Monthly Archives: April 2009

under construction

if you faithful readers haven’t already noticed, My Bottle’s Up! is getting a little face-lift. the readership has picked up recently, the community has picked up immensely, and i can say that we are officially “under construction” as we prepare for a relaunch.

i ask that you stick with me for the next few days while i meet with some good friends, correspond with other good friends, and get the tweaks worked out. these “good friends” are people who are teaching me so much about this blogosphere and how it all works.

paul and i are looking into copyrighting our materials. according to him, “we need to copyright your shit so no one can steal your shit.”

um, it never occurred to me that anyone would want to “steal my shit,” but ok.

there is A LOT that goes into this entrepreneurship… mom-preneurship… whatever you want to call it. but i am encouraged by you wonderful people out there who are helping me learn as i go and so willing to teach.

in the meantime… to the right, you will find a badge for the March of Dimes team paul and i created over the weekend.
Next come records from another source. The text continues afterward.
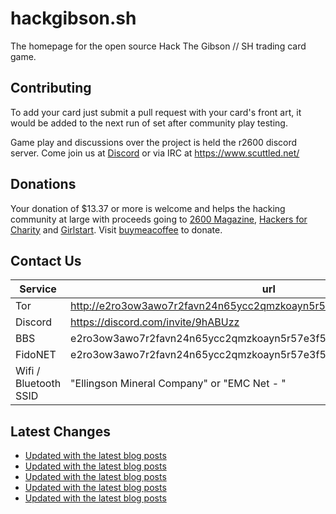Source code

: # hackgibson.sh
The homepage for the open source Hack The Gibson // SH trading card game.


## Contributing

To add your card just submit a pull request with your card's front art, it would be added to the next run of set after community play testing.

Game play and discussions over the project is held the r2600 discord server. Come join us at [Discord](https://discord.com/invite/9hABUzz) or via IRC at https://www.scuttled.net/


## Donations

Your donation of $13.37 or more is welcome and helps the hacking community at large with proceeds going to [2600 Magazine](https://2600.com/), [Hackers for Charity](https://hackersforcharity.org) and [Girlstart](https://girlstart.org).  Visit [buymeacoffee](https://www.buymeacoffee.com/hackgibson.sh) to donate.


## Contact Us

Service | url
-|-
Tor | http://e2ro3ow3awo7r2favn24n65ycc2qmzkoayn5r57e3f56nvjwdcgg32ad.onion
Discord | https://discord.com/invite/9hABUzz
BBS | e2ro3ow3awo7r2favn24n65ycc2qmzkoayn5r57e3f56nvjwdcgg32ad.onion:23
FidoNET | e2ro3ow3awo7r2favn24n65ycc2qmzkoayn5r57e3f56nvjwdcgg32ad.onion:24554
Wifi / Bluetooth SSID | "Ellingson Mineral Company" or "EMC Net - <fidonet address>"

## Latest Changes
<!-- BLOG-POST-LIST:START -->
- [Updated with the latest blog posts](https://github.com/DFW2600/hackgibson.sh/commit/ba5b3817cef7f6158568b65b8b932fe2afa4e9a0)
- [Updated with the latest blog posts](https://github.com/DFW2600/hackgibson.sh/commit/4224357ac12d3ac528213df213b38f76c701d0e2)
- [Updated with the latest blog posts](https://github.com/DFW2600/hackgibson.sh/commit/8162a4f20a42f56312da5dc89f253c1668793d0b)
- [Updated with the latest blog posts](https://github.com/DFW2600/hackgibson.sh/commit/23f412636e402dd39e7eb248b9650ff99c980111)
- [Updated with the latest blog posts](https://github.com/DFW2600/hackgibson.sh/commit/8e84ca29b1c49cccf29dfa47b3b446d770e82b9b)
<!-- BLOG-POST-LIST:END -->
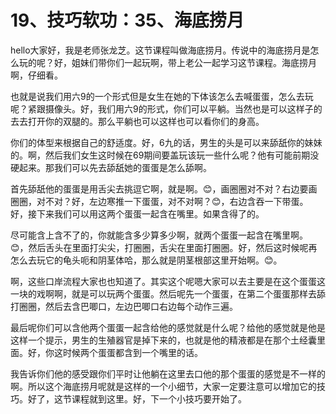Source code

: # 19、技巧软功：35、海底捞月

hello大家好，我是老师张龙芝。这节课程叫做海底捞月。传说中的海底捞月是怎么玩的呢？好，姐妹们带你们一起玩啊，带上老公一起学习这节课程。海底捞月啊，仔细看。

也就是说我们用六9的一个形式但是女生在她的下体该怎么去喊蛋蛋，怎么去玩呢？紧跟摄像头。好，我们用六9的形式，你们可以平躺。当然也是可以这样子的去去打开你的双腿的。那么平躺也可以这样也可以看你们的身高。

你们的体型来根据自己的舒适度。好，6九的话，男生的头是可以来舔舐你的妹妹的。啊，然后我们女生这时候在69期间要盖玩该玩一些什么呢？他有可能前期没硬起来。那我们可以先去舔舐她的蛋蛋是怎么舔啊。

首先舔舐他的蛋蛋是用舌尖去挑逗它啊，就是啊。😊，画圈圈对不对？右边要画圈圈，对不对？好，左边寒推一下蛋蛋，对不对啊？😊，右边含吞一下带蛋。好，接下来我们可以用这两个蛋蛋一起含在嘴里。如果含得了的。

尽可能含上含不了的，你就能含多少算多少啊，就两个蛋蛋一起含在嘴里啊。😊，然后舌头在里面打尖尖，打圈圈，舌尖在里面打圈圈。好，然后这时候呢再怎么去玩它的龟头呃和阴茎体哈，那么就是阴茎根部这里开始啊。😊。

啊，这些口岸流程大家也也知道了。其实这个呢嗯大家可以去主要是在这个蛋蛋这一块的戏啊啊，就是可以玩两个蛋蛋。然后呢先一个蛋蛋，在第二个蛋蛋那样去舔打圈圈，然后去含巴唧口，左边巴唧口右边每个动作三遍。

最后呢你们可以含他两个蛋蛋一起含给他的感觉就是什么呢？给他的感觉就是他是这样一个提示，男生的生殖器官是掉下来的，也就是他的精液都是在那个土经囊里面。好，你这时候两个蛋蛋都含到一个嘴里的话。

我告诉你们他的感受跟你们平时让他躺在这里去口他的那个蛋蛋的感觉是不一样的啊。所以这个海底捞月呢就是这样的一个小细节，大家一定要注意可以增加它的技巧。好了，这节课程就到这里。好，下一个小技巧要开始了。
My Bottle’s Up for Maddie! will walk in baltimore’s camden yard (4 miles) on may 3rd (my birthday) to honor madeline alice spohr. please visit our team page and join us if you’re in the baltimore area may 3rd. if you can’t join us, please consider clicking over to the right and sponsoring our team. if you are in the los angeles area and can attend her service tuesday, please do so (details on their blog). if you are like paul and i (on the east coast) and want to show your support, please wear purple in honor of maddie on tuesday.

thank you for your continued support of the spohr family as they grieve the loss of their precious baby girl. and thank you for supporting the blogging community and the efforts we make to help those in need. you are all so appreciated.

savoring the preciousness





the beautiful pain

the pain felt yesterday by parenting bloggers around the world was immensely heart-wrenching and beautiful at the same time. the dichotomy in experiencing yesterday’s mourning and togetherness is one that i will not forget.

you get to know people through this whole blogging experience… you get to know writers, readers, mothers, fathers, connect with old friends, meet new ones… these “friends” read your thoughts, your fears, your joys. because those of us who do this, write this, and live this are brave. we are brave enough to put our lives, our hearts, our souls, out there. and there’s something to be said for that.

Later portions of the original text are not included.